Re: Summary of C++0x Feature Availability

From:
Vadim Zeitlin <vadim@wxwidgets.org>
Newsgroups:
comp.lang.c++.moderated
Date:
Sat, 20 Mar 2010 02:21:25 CST
Message-ID:
<slrnhq7vio.4rf.vadim@sunset.tt-solutions.com>
On 2010-03-19, Scott Meyers <NeverRead@aristeia.com> wrote:

johannes.dahlstrom@gmail.com wrote:

g++ 4.4 has threads, atomics, locks, mutexes, and condition variables.


Hmmm.
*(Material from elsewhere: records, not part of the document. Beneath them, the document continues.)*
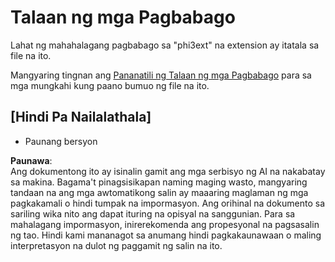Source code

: # Talaan ng mga Pagbabago

Lahat ng mahahalagang pagbabago sa "phi3ext" na extension ay itatala sa file na ito.

Mangyaring tingnan ang [Pananatili ng Talaan ng mga Pagbabago](http://keepachangelog.com/) para sa mga mungkahi kung paano bumuo ng file na ito.

## [Hindi Pa Nailalathala]

- Paunang bersyon

**Paunawa**:  
Ang dokumentong ito ay isinalin gamit ang mga serbisyo ng AI na nakabatay sa makina. Bagama't pinagsisikapan naming maging wasto, mangyaring tandaan na ang mga awtomatikong salin ay maaaring maglaman ng mga pagkakamali o hindi tumpak na impormasyon. Ang orihinal na dokumento sa sariling wika nito ang dapat ituring na opisyal na sanggunian. Para sa mahalagang impormasyon, inirerekomenda ang propesyonal na pagsasalin ng tao. Hindi kami mananagot sa anumang hindi pagkakaunawaan o maling interpretasyon na dulot ng paggamit ng salin na ito.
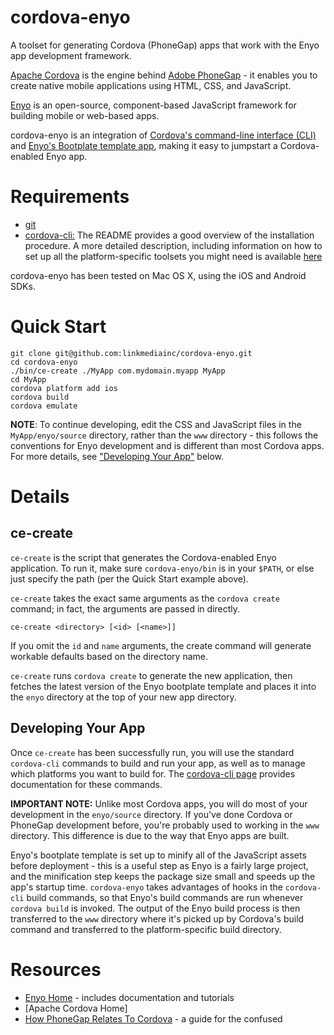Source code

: # cordova-enyo

A toolset for generating Cordova (PhoneGap) apps that work with the Enyo app development framework.

[Apache Cordova](http://cordova.io) is the engine behind [Adobe PhoneGap](http://phonegap.com) - it enables you to create native mobile applications using HTML, CSS, and JavaScript. 

[Enyo](http://enyojs.com) is an open-source, component-based JavaScript framework for building mobile or web-based apps. 

cordova-enyo is an integration of [Cordova's command-line interface (CLI)](https://github.com/apache/cordova-cli) and [Enyo's Bootplate template app](https://github.com/enyojs/bootplate), making it easy to jumpstart a Cordova-enabled Enyo app.


# Requirements

* [git](http://git-scm.com/)
* [cordova-cli:](https://github.com/apache/cordova-cli) The README provides a good overview of the installation procedure. A more detailed description, including information on how to set up all the platform-specific toolsets you might need is available [here](http://photokandy.tumblr.com/post/46289610781/getting-started-with-cordova-cli)

cordova-enyo has been tested on Mac OS X, using the iOS and Android SDKs.


# Quick Start

    git clone git@github.com:linkmediainc/cordova-enyo.git
    cd cordova-enyo
    ./bin/ce-create ./MyApp com.mydomain.myapp MyApp
    cd MyApp  
    cordova platform add ios
    cordova build
    cordova emulate
    
**NOTE**: To continue developing, edit the CSS and JavaScript files in the `MyApp/enyo/source` directory, rather than the `www` directory - this follows the conventions for Enyo development and is different than most Cordova apps. For more details, see ["Developing Your App"](#developing-your-app) below.


# Details

## ce-create

`ce-create` is the script that generates the Cordova-enabled Enyo application. To run it, make sure `cordova-enyo/bin` is in your `$PATH`, or else just specify the path (per the Quick Start example above).

`ce-create` takes the exact same arguments as the `cordova create` command; in fact, the arguments are passed in directly.

    ce-create <directory> [<id> [<name>]]
  
If you omit the `id` and `name` arguments, the create command will generate workable defaults based on the directory name.

`ce-create` runs `cordova create` to generate the new application, then fetches the latest version of the Enyo bootplate template and places it into the `enyo` directory at the top of your new app directory. 

## Developing Your App

Once `ce-create` has been successfully run, you will use the standard `cordova-cli` commands to build and run your app, as well as to manage which platforms you want to build for. The [cordova-cli page](https://github.com/apache/cordova-cli) provides documentation for these commands.

**IMPORTANT NOTE:** Unlike most Cordova apps, you will do most of your development in the `enyo/source` directory. If you've done Cordova or PhoneGap development before, you're probably used to working in the `www` directory. This difference is due to the way that Enyo apps are built. 

Enyo's bootplate template is set up to minify all of the JavaScript assets before deployment - this is a useful step as Enyo is a fairly large project, and the minification step keeps the package size small and speeds up the app's startup time. `cordova-enyo` takes advantages of hooks in the `cordova-cli` build commands, so that Enyo's build commands are run whenever `cordova build` is invoked. The output of the Enyo build process is then transferred to the `www` directory where it's picked up by Cordova's build command and transferred to the platform-specific build directory.


# Resources

* [Enyo Home](http://enyojs.com) - includes documentation and tutorials
* [Apache Cordova Home]
* [How PhoneGap Relates To Cordova](http://phonegap.com/2012/03/19/phonegap-cordova-and-what%E2%80%99s-in-a-name/) - a guide for the confused 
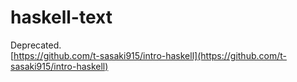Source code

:# haskell-text

Deprecated.<br>
[https://github.com/t-sasaki915/intro-haskell](https://github.com/t-sasaki915/intro-haskell)
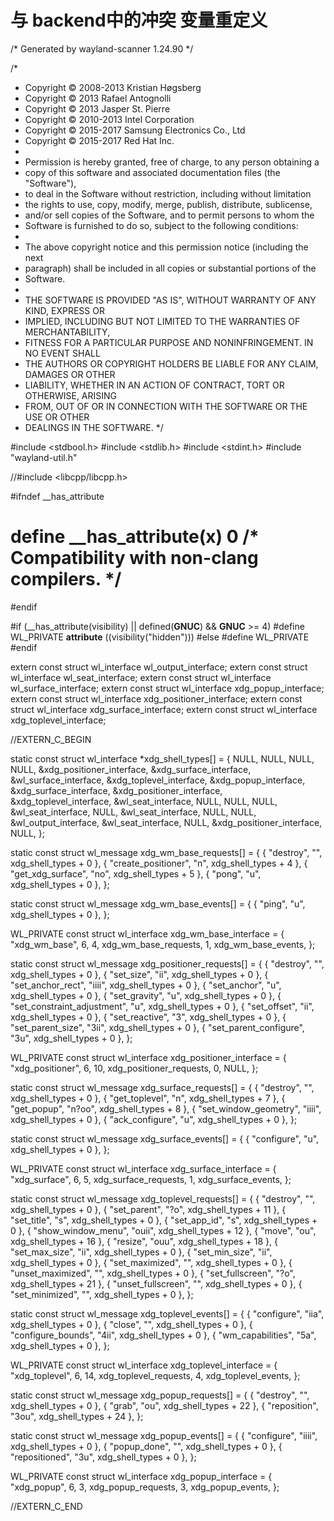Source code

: # 与 backend中的冲突 变量重定义 
/* Generated by wayland-scanner 1.24.90 */

/*
 * Copyright © 2008-2013 Kristian Høgsberg
 * Copyright © 2013      Rafael Antognolli
 * Copyright © 2013      Jasper St. Pierre
 * Copyright © 2010-2013 Intel Corporation
 * Copyright © 2015-2017 Samsung Electronics Co., Ltd
 * Copyright © 2015-2017 Red Hat Inc.
 *
 * Permission is hereby granted, free of charge, to any person obtaining a
 * copy of this software and associated documentation files (the "Software"),
 * to deal in the Software without restriction, including without limitation
 * the rights to use, copy, modify, merge, publish, distribute, sublicense,
 * and/or sell copies of the Software, and to permit persons to whom the
 * Software is furnished to do so, subject to the following conditions:
 *
 * The above copyright notice and this permission notice (including the next
 * paragraph) shall be included in all copies or substantial portions of the
 * Software.
 *
 * THE SOFTWARE IS PROVIDED "AS IS", WITHOUT WARRANTY OF ANY KIND, EXPRESS OR
 * IMPLIED, INCLUDING BUT NOT LIMITED TO THE WARRANTIES OF MERCHANTABILITY,
 * FITNESS FOR A PARTICULAR PURPOSE AND NONINFRINGEMENT.  IN NO EVENT SHALL
 * THE AUTHORS OR COPYRIGHT HOLDERS BE LIABLE FOR ANY CLAIM, DAMAGES OR OTHER
 * LIABILITY, WHETHER IN AN ACTION OF CONTRACT, TORT OR OTHERWISE, ARISING
 * FROM, OUT OF OR IN CONNECTION WITH THE SOFTWARE OR THE USE OR OTHER
 * DEALINGS IN THE SOFTWARE.
 */

#include <stdbool.h>
#include <stdlib.h>
#include <stdint.h>
#include "wayland-util.h"

//#include <libcpp/libcpp.h>

#ifndef __has_attribute
# define __has_attribute(x) 0  /* Compatibility with non-clang compilers. */
#endif

#if (__has_attribute(visibility) || defined(__GNUC__) && __GNUC__ >= 4)
#define WL_PRIVATE __attribute__ ((visibility("hidden")))
#else
#define WL_PRIVATE
#endif

extern const struct wl_interface wl_output_interface;
extern const struct wl_interface wl_seat_interface;
extern const struct wl_interface wl_surface_interface;
extern const struct wl_interface xdg_popup_interface;
extern const struct wl_interface xdg_positioner_interface;
extern const struct wl_interface xdg_surface_interface;
extern const struct wl_interface xdg_toplevel_interface;

//EXTERN_C_BEGIN

static const struct wl_interface *xdg_shell_types[] = {
	NULL,
	NULL,
	NULL,
	NULL,
	&xdg_positioner_interface,
	&xdg_surface_interface,
	&wl_surface_interface,
	&xdg_toplevel_interface,
	&xdg_popup_interface,
	&xdg_surface_interface,
	&xdg_positioner_interface,
	&xdg_toplevel_interface,
	&wl_seat_interface,
	NULL,
	NULL,
	NULL,
	&wl_seat_interface,
	NULL,
	&wl_seat_interface,
	NULL,
	NULL,
	&wl_output_interface,
	&wl_seat_interface,
	NULL,
	&xdg_positioner_interface,
	NULL,
};

static const struct wl_message xdg_wm_base_requests[] = {
	{ "destroy", "", xdg_shell_types + 0 },
	{ "create_positioner", "n", xdg_shell_types + 4 },
	{ "get_xdg_surface", "no", xdg_shell_types + 5 },
	{ "pong", "u", xdg_shell_types + 0 },
};

static const struct wl_message xdg_wm_base_events[] = {
	{ "ping", "u", xdg_shell_types + 0 },
};

WL_PRIVATE const struct wl_interface xdg_wm_base_interface = {
	"xdg_wm_base", 6,
	4, xdg_wm_base_requests,
	1, xdg_wm_base_events,
};

static const struct wl_message xdg_positioner_requests[] = {
	{ "destroy", "", xdg_shell_types + 0 },
	{ "set_size", "ii", xdg_shell_types + 0 },
	{ "set_anchor_rect", "iiii", xdg_shell_types + 0 },
	{ "set_anchor", "u", xdg_shell_types + 0 },
	{ "set_gravity", "u", xdg_shell_types + 0 },
	{ "set_constraint_adjustment", "u", xdg_shell_types + 0 },
	{ "set_offset", "ii", xdg_shell_types + 0 },
	{ "set_reactive", "3", xdg_shell_types + 0 },
	{ "set_parent_size", "3ii", xdg_shell_types + 0 },
	{ "set_parent_configure", "3u", xdg_shell_types + 0 },
};

WL_PRIVATE const struct wl_interface xdg_positioner_interface = {
	"xdg_positioner", 6,
	10, xdg_positioner_requests,
	0, NULL,
};

static const struct wl_message xdg_surface_requests[] = {
	{ "destroy", "", xdg_shell_types + 0 },
	{ "get_toplevel", "n", xdg_shell_types + 7 },
	{ "get_popup", "n?oo", xdg_shell_types + 8 },
	{ "set_window_geometry", "iiii", xdg_shell_types + 0 },
	{ "ack_configure", "u", xdg_shell_types + 0 },
};

static const struct wl_message xdg_surface_events[] = {
	{ "configure", "u", xdg_shell_types + 0 },
};

WL_PRIVATE const struct wl_interface xdg_surface_interface = {
	"xdg_surface", 6,
	5, xdg_surface_requests,
	1, xdg_surface_events,
};

static const struct wl_message xdg_toplevel_requests[] = {
	{ "destroy", "", xdg_shell_types + 0 },
	{ "set_parent", "?o", xdg_shell_types + 11 },
	{ "set_title", "s", xdg_shell_types + 0 },
	{ "set_app_id", "s", xdg_shell_types + 0 },
	{ "show_window_menu", "ouii", xdg_shell_types + 12 },
	{ "move", "ou", xdg_shell_types + 16 },
	{ "resize", "ouu", xdg_shell_types + 18 },
	{ "set_max_size", "ii", xdg_shell_types + 0 },
	{ "set_min_size", "ii", xdg_shell_types + 0 },
	{ "set_maximized", "", xdg_shell_types + 0 },
	{ "unset_maximized", "", xdg_shell_types + 0 },
	{ "set_fullscreen", "?o", xdg_shell_types + 21 },
	{ "unset_fullscreen", "", xdg_shell_types + 0 },
	{ "set_minimized", "", xdg_shell_types + 0 },
};

static const struct wl_message xdg_toplevel_events[] = {
	{ "configure", "iia", xdg_shell_types + 0 },
	{ "close", "", xdg_shell_types + 0 },
	{ "configure_bounds", "4ii", xdg_shell_types + 0 },
	{ "wm_capabilities", "5a", xdg_shell_types + 0 },
};

WL_PRIVATE const struct wl_interface xdg_toplevel_interface = {
	"xdg_toplevel", 6,
	14, xdg_toplevel_requests,
	4, xdg_toplevel_events,
};

static const struct wl_message xdg_popup_requests[] = {
	{ "destroy", "", xdg_shell_types + 0 },
	{ "grab", "ou", xdg_shell_types + 22 },
	{ "reposition", "3ou", xdg_shell_types + 24 },
};

static const struct wl_message xdg_popup_events[] = {
	{ "configure", "iiii", xdg_shell_types + 0 },
	{ "popup_done", "", xdg_shell_types + 0 },
	{ "repositioned", "3u", xdg_shell_types + 0 },
};

WL_PRIVATE const struct wl_interface xdg_popup_interface = {
	"xdg_popup", 6,
	3, xdg_popup_requests,
	3, xdg_popup_events,
};

//EXTERN_C_END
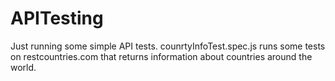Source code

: ﻿# APITesting
 Just running some simple API tests. 
 counrtyInfoTest.spec.js runs some tests on restcountries.com that returns information about countries around the world. 
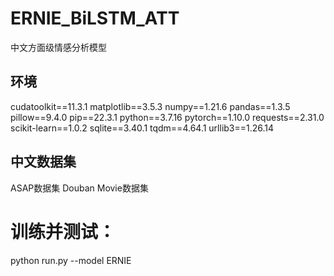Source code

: # ERNIE_BiLSTM_ATT
中文方面级情感分析模型

## 环境
cudatoolkit==11.3.1
matplotlib==3.5.3
numpy==1.21.6
pandas==1.3.5
pillow==9.4.0
pip==22.3.1
python==3.7.16
pytorch==1.10.0
requests==2.31.0
scikit-learn==1.0.2
sqlite==3.40.1
tqdm==4.64.1
urllib3==1.26.14

## 中文数据集
ASAP数据集
Douban Movie数据集


# 训练并测试：
python run.py --model ERNIE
Given

   #include <thread>
   #include <mutex>

   int main()
   {
     std::thread t;
     std::mutex m;
   }

I get:

   g++ (TDM-1 mingw32) 4.4.1
   Copyright (C) 2009 Free Software Foundation, Inc.
   This is free software; see the source for copying conditions. There is NO
   warranty; not even for MERCHANTABILITY or FITNESS FOR A PARTICULAR PURPOSE.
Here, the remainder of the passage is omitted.